### Activity
Copy out every line in the entries below that includes "main".

[Stored data]
━━━━━━
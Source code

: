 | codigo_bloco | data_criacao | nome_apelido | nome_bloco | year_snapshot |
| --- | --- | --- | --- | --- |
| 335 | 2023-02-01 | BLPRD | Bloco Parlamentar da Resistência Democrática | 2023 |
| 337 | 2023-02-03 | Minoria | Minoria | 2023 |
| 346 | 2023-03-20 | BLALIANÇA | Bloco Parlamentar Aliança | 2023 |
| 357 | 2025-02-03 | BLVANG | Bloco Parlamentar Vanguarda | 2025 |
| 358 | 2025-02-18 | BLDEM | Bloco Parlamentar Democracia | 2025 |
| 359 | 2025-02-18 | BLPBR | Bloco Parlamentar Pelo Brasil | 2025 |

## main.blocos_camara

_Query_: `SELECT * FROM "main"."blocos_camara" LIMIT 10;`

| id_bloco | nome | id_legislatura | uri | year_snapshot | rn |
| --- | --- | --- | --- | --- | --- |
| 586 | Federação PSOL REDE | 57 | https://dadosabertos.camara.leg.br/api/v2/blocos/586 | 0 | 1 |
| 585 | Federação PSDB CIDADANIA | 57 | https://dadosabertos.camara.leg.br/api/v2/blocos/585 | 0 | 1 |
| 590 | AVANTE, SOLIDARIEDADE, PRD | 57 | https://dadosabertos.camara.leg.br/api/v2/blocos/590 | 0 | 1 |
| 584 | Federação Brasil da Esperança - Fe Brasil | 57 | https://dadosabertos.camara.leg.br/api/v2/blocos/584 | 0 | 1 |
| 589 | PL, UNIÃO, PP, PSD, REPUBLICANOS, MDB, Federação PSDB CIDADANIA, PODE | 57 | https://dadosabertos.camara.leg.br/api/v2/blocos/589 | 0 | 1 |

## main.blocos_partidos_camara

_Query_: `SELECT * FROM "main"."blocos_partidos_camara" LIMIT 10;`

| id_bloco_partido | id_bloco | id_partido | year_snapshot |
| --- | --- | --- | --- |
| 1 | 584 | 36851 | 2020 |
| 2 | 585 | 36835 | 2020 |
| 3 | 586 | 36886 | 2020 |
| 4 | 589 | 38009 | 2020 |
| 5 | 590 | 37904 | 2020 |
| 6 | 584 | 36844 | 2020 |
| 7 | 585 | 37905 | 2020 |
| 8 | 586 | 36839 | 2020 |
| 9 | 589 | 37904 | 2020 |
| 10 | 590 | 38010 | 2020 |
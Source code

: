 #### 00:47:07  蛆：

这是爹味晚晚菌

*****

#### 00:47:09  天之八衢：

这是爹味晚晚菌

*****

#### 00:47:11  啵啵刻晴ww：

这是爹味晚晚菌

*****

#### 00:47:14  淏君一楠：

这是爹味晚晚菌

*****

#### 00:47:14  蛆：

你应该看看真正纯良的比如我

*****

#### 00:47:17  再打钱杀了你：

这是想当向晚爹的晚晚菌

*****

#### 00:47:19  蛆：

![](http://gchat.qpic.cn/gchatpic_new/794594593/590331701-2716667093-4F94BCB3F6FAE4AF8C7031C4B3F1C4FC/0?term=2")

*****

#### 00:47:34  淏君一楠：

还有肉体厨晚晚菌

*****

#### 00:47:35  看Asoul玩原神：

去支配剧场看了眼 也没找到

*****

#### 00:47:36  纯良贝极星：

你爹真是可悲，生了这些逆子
━━━━━━
### Response box
## main.blocos_camara
_Query_: `SELECT * FROM "main"."blocos_camara" LIMIT 10;`
## main.blocos_partidos_camara
_Query_: `SELECT * FROM "main"."blocos_partidos_camara" LIMIT 10;`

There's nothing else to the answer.